# Def2Vec

This notebook shows usage examples of the [Def2Vec](https://aclanthology.org/2023.icnlsp-1.21) word embedding model

## Environment preparation

In the following we are going to do some preliminary steps:
- Mounting drive (optional)
- Installing dependancies
- Importing packages

### Mount drive

> **NOTE**
>
> This step is required only if you are running the notebook in Google Colab.

Mount the Google Drive storage with the embedding model to load

In [None]:
from google.colab import drive
drive.mount('/content/drive')

Set the current working directory to the one with the embedding model to load

In [None]:
import os
os.chdir('/content/drive/MyDrive/Def2Vec')  # Here should go the path to the directory with the embeddings
os.getcwd()

### Install dependancies

Install all the Python packages necessary to run this notebook

In [None]:
!pip -q install numpy
!pip -q install nltk
!pip -q install POT
!pip -q install gensim

### Import packages

Import all the Python packages necessary to run this example

In [None]:
from gensim.models import KeyedVectors

## Load model

Load the embedding model

In [None]:
path = './def2vec_en_wikitionary_300.kv'

In [None]:
def_2_vec = def2vec = KeyedVectors.load(path)

## Examples

These examples are based on the examples of the *KeyedVectors* in the [Gensim](https://radimrehurek.com/gensim/index.html) package.
Source: [link](https://radimrehurek.com/gensim/models/keyedvectors.html#what-can-i-do-with-word-vectors).

### Embeddings extraction

In [None]:
vector = def_2_vec['computer']  # numpy vector of a word
print(vector.shape)

Apply normalisation

In [None]:
vector = def_2_vec.get_vector('office', norm=True)
print(sum(vector ** 2))

### Analogies

Find the word that could solve the analogy.

Using the default *cosine similarity* measure.

In [None]:
result = def_2_vec.most_similar(positive=['woman', 'king'], negative=['man'])
most_similar_key, similarity = result[0]  # look at the first match
print(f"{most_similar_key}: {similarity:.4f}")

Using a different similarity measure: *cosmul* and a .

In [None]:
result = def_2_vec.most_similar_cosmul(positive=['woman', 'king'], negative=['man'])
most_similar_key, similarity = result[0]  # look at the first match
print(f"{most_similar_key}: {similarity:.4f}")

### Outliers

Identify outliers

In [None]:
print(def_2_vec.doesnt_match("breakfast cereal dinner lunch".split()))

### Word similarity

Compute word similarity

Word pair

In [None]:
similarity = def_2_vec.similarity('woman', 'man')
print(similarity > 0.8)

Multiple words

In [None]:
similarity = def_2_vec.n_similarity(['sushi', 'shop'], ['japanese', 'restaurant'])
print(f"{similarity:.4f}")

### Search words

Search for the most similar word(s)

In [None]:
result = def_2_vec.similar_by_word("cat")
most_similar_key, similarity = result[0]  # look at the first match
print(f"{most_similar_key}: {similarity:.4f}")

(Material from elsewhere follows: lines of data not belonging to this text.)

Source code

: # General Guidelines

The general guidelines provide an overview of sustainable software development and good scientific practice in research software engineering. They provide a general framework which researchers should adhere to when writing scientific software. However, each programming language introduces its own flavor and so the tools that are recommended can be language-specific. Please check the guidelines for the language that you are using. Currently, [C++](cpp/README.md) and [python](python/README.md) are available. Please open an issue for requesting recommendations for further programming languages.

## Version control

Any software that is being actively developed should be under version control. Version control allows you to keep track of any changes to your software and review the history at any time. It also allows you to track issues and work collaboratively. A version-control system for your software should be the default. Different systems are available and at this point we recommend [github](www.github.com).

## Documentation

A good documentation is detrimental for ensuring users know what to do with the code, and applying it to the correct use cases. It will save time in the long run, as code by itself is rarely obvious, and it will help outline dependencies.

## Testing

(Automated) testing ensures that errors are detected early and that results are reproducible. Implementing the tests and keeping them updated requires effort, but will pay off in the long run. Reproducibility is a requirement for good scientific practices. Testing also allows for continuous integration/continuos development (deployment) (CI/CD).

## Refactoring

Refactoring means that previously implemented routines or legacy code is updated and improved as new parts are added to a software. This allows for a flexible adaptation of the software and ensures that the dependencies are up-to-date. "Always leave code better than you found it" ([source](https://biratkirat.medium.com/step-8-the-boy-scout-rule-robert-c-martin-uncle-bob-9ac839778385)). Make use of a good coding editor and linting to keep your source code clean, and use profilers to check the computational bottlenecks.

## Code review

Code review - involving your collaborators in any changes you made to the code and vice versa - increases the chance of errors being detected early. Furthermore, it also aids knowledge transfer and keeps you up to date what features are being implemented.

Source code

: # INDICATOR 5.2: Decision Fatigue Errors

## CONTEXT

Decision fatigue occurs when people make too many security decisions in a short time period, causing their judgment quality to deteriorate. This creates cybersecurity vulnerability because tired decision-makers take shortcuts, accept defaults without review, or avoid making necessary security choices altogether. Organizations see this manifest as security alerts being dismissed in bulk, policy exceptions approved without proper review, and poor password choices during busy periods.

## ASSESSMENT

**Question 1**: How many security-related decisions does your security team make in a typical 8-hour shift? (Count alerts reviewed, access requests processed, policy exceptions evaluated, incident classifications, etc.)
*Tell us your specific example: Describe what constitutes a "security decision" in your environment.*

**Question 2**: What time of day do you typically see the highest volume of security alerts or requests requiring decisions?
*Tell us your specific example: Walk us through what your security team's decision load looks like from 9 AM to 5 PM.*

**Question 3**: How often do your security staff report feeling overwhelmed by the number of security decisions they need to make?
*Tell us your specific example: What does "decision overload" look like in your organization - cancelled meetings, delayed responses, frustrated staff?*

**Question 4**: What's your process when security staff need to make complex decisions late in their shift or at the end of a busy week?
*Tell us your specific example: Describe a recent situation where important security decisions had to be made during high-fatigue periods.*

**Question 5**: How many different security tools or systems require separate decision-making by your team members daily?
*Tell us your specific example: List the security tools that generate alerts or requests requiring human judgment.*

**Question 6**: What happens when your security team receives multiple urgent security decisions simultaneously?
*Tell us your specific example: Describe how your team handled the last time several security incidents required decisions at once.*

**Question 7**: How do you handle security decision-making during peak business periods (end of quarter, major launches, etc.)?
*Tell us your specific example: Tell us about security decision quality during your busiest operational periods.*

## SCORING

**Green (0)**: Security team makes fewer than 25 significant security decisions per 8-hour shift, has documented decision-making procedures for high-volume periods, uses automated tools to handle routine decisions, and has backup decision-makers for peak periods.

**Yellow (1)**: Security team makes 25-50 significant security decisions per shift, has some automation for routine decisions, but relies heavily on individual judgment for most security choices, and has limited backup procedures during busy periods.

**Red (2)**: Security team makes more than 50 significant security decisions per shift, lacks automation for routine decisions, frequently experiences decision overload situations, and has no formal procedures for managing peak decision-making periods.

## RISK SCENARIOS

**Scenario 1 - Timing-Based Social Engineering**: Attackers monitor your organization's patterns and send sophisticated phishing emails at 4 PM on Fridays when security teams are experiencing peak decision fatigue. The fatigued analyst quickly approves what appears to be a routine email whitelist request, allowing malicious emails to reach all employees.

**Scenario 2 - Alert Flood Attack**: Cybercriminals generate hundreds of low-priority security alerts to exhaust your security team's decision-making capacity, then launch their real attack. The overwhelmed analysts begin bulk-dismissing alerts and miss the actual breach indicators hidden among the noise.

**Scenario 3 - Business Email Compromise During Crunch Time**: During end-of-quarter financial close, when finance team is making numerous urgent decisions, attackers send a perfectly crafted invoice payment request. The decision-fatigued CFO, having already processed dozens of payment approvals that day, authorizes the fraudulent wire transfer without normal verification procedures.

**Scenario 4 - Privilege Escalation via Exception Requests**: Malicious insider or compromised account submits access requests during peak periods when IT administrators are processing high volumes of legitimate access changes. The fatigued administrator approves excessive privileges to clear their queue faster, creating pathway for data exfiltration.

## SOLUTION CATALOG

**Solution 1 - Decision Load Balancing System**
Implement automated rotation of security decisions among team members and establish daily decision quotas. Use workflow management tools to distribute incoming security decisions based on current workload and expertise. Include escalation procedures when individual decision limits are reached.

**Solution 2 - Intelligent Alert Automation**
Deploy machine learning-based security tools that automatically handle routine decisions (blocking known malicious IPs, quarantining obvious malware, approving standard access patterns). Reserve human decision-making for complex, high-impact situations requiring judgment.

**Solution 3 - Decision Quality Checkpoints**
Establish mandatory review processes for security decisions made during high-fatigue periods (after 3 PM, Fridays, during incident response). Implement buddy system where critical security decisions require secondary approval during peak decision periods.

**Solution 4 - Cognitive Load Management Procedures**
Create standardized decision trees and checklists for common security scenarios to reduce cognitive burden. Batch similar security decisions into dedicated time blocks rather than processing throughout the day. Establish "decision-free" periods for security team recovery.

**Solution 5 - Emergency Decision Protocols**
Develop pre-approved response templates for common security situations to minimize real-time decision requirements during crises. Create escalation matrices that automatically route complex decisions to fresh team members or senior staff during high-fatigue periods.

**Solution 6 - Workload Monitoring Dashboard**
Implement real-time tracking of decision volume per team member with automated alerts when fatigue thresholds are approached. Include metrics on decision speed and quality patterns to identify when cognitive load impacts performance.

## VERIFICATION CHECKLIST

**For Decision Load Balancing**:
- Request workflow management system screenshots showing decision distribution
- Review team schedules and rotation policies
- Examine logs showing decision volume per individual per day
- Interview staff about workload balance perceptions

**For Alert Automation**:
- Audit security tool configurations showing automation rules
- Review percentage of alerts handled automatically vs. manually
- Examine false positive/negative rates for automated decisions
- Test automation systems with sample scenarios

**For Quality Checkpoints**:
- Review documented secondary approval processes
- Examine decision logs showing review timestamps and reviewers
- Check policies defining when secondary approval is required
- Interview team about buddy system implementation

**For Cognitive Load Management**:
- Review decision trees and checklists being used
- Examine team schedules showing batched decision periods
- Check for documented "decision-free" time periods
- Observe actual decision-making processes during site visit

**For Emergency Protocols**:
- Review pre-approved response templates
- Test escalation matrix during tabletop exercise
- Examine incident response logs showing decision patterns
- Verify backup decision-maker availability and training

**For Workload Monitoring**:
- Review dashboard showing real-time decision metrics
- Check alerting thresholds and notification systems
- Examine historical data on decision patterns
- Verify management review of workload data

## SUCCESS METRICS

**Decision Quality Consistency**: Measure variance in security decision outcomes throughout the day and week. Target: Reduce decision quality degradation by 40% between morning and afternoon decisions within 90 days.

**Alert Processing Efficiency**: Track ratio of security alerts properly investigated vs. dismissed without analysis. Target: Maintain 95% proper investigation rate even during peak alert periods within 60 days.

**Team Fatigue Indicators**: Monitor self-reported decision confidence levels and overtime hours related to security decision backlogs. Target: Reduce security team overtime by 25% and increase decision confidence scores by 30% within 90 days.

### Words Mover's Distance

Compute similarity between two sentences using the *Words Mover's Distance*

In [None]:
sentence_1 = 'Obama speaks to the media in Illinois'.lower().split()
sentence_2 = 'The president greets the press in Chicago'.lower().split()

In [None]:
similarity = def_2_vec.wmdistance(sentence_1, sentence_2)
print(f"{similarity:.4f}")

In [None]:
distance = def_2_vec.distance("media", "media")
print(f"{distance:.1f}")